DORONG DIGITAL BISNIS SYARIAH, JIC BERSAMA GRM LUNCURKAN KOMUNITAS TOKO MUSLIM (KOKOLIM) & MEET UP PENGUSAHA MUDA

JIC – Divisi Pengembangan Bisnis Jakarta Islamic Centre, kembali menggelar program Bussiness Coaching yang mempertemukan para pengusaha muda dalam ajang Meet Up Pengusaha Muda sekaligus buka bersama pada hari Jum’at/17 Mei 2019 di ruang Audio Visual 1, Pusat Pengkajian dan Pengembangan Islam Jakarta.

Dalam kesempatan yang sama, program yang ditaja Divisi Pemgembangan Bisnis JIC bersama God Record Manajemen ini, juga akan meluncurkan KoKolim atau Komunitas Toko Muslim.

Sofyan Jamaludin, S.HI, Kabag Umum Badan Manajemen Pusat Pengkajian dan Pengembangan Islam Jakarta menyebutkan, program JIC Bisnis Coaching yang digelar Divisi Bisnis tersebut, merupakan program regular setiap ramadhan.

“Alhamdulillah, ini kembali digelar. Dan yang menarik, juga akan ada launching Komunitas KoKolim. Jadi ini pergerakan pengusaha muslim yang juga tanggap terhadap laju perkembangan teknologi,” ucapnya.

Sofyan Jamaludin menambahkan, dalam pandangan islam, hukum transaksi e-commerce diperbolehkan berdasarkan prinsip maslahah, yaitu mengambil manfaatnya dan menolak kemudharatan dalam memenuhi tujuan syara’.

Dilihat dari segi makanisme, transaksi e-commerce juga di perbolehkan asalkan memenuhi rukun dan syarat sahnya jual beli, jelasnya.

Sementara, Kepala Divisi Pengembangan Bisnis JIC, H. Muhammad Rusdy, menjelaskan, pihaknya memang terus menjalin kersama dengan berbagai pihak, utamanya dalam hal pengembangan bisnis yang berbasis ekonomi islam. Termasuk dengan komunitas God Record Manajemen (GRM) yang sudah beberapa kali menggelar program bersama divisi Pengembangan Bisnis JIC.

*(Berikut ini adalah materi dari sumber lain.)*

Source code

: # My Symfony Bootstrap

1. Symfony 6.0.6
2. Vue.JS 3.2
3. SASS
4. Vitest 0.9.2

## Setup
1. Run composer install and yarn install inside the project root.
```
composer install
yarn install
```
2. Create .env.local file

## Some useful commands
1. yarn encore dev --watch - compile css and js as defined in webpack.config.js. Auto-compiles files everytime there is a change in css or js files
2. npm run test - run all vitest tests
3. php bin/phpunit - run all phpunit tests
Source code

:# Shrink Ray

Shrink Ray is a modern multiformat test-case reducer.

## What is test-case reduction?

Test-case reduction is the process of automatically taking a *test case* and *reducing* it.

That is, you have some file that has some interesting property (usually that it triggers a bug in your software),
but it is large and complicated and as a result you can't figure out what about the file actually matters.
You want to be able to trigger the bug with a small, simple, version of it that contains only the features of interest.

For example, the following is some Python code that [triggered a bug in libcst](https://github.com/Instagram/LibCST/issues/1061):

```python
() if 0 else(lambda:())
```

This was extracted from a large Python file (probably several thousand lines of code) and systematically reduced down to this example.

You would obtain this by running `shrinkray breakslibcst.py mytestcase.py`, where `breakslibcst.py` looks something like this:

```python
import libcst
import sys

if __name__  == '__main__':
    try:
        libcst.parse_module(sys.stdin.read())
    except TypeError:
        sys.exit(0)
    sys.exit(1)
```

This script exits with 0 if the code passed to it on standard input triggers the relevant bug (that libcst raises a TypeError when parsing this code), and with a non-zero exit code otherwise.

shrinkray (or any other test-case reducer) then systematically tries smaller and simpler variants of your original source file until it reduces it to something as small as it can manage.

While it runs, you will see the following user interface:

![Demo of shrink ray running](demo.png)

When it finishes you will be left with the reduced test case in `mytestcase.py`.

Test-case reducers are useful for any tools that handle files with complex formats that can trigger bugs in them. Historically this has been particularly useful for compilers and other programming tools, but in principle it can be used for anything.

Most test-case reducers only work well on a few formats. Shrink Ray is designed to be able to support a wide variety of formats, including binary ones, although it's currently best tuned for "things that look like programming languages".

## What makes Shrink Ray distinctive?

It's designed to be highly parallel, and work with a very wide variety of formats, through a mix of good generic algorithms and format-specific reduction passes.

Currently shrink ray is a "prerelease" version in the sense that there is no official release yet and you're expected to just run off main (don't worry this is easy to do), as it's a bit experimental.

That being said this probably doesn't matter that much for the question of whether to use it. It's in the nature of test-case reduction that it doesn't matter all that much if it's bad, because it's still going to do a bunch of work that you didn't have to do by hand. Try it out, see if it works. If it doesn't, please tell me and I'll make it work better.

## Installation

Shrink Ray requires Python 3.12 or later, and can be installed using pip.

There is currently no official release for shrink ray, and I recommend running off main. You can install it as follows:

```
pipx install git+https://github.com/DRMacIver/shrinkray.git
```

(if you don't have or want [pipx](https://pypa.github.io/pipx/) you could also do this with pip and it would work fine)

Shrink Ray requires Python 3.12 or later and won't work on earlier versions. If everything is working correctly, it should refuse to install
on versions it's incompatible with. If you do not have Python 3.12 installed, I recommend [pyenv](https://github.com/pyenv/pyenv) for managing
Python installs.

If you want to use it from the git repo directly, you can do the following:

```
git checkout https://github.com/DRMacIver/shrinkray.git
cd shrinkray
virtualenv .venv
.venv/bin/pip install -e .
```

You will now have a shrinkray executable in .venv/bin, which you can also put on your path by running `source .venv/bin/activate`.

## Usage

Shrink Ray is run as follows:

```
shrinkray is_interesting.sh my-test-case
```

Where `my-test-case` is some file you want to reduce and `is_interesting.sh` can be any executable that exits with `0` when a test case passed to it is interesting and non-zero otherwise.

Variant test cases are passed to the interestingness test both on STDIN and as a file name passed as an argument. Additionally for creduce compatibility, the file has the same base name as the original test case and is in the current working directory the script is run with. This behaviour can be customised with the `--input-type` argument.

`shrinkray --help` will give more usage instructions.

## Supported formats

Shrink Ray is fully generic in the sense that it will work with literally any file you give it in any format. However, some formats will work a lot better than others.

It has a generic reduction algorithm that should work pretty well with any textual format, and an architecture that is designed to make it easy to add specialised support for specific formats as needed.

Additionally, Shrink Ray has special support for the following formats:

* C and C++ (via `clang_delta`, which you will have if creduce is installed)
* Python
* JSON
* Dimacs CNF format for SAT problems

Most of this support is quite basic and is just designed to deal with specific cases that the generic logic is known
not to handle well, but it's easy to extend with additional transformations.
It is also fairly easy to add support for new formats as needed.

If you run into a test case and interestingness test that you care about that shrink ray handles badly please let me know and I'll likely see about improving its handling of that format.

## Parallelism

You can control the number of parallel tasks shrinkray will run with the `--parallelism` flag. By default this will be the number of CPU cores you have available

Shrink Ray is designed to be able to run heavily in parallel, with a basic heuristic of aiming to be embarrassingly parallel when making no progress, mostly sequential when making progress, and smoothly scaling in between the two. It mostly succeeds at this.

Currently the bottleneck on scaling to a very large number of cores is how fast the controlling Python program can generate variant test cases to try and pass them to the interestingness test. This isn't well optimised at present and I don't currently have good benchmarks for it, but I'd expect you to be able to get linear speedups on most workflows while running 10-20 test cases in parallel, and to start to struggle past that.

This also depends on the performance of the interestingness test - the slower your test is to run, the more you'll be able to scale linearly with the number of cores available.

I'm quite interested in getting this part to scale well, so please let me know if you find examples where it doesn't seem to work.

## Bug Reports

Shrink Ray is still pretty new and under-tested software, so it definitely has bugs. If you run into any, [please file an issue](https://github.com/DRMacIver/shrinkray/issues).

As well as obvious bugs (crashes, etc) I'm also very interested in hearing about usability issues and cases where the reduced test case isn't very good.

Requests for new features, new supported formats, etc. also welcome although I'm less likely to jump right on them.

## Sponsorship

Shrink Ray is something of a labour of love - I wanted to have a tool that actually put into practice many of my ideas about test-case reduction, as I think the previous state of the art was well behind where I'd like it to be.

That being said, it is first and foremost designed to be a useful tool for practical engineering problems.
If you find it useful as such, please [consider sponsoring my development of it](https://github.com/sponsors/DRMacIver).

“Program ini kan, langkah lanjutan dari soft launch KoKolim pada medio April lalu. Alhamdulillah, ini akan di launch. Dan semangat kita tetap sama untuk mendorong dan mengembangkan pemahaman yang tepat agar masyarakat bisa merasakan kemajuan ekonomi ummat. Umat islam tak hanya menjadi objek tapi menjadi subjek atau pelaku ekonomi digital dan kreatif yang berbasis teknologi atau internet,” paparnya.

Ir. Wisnu Budi Prihatin, Founder GRM dan CEO KoKoLim.mengatakan KoKolim merupakan gerakan komunitas pemberdayaan toko, supplier, pelanggan muslim yang bersama sama memiliki semangat hijrah kembali kepada aturan Allah SWT.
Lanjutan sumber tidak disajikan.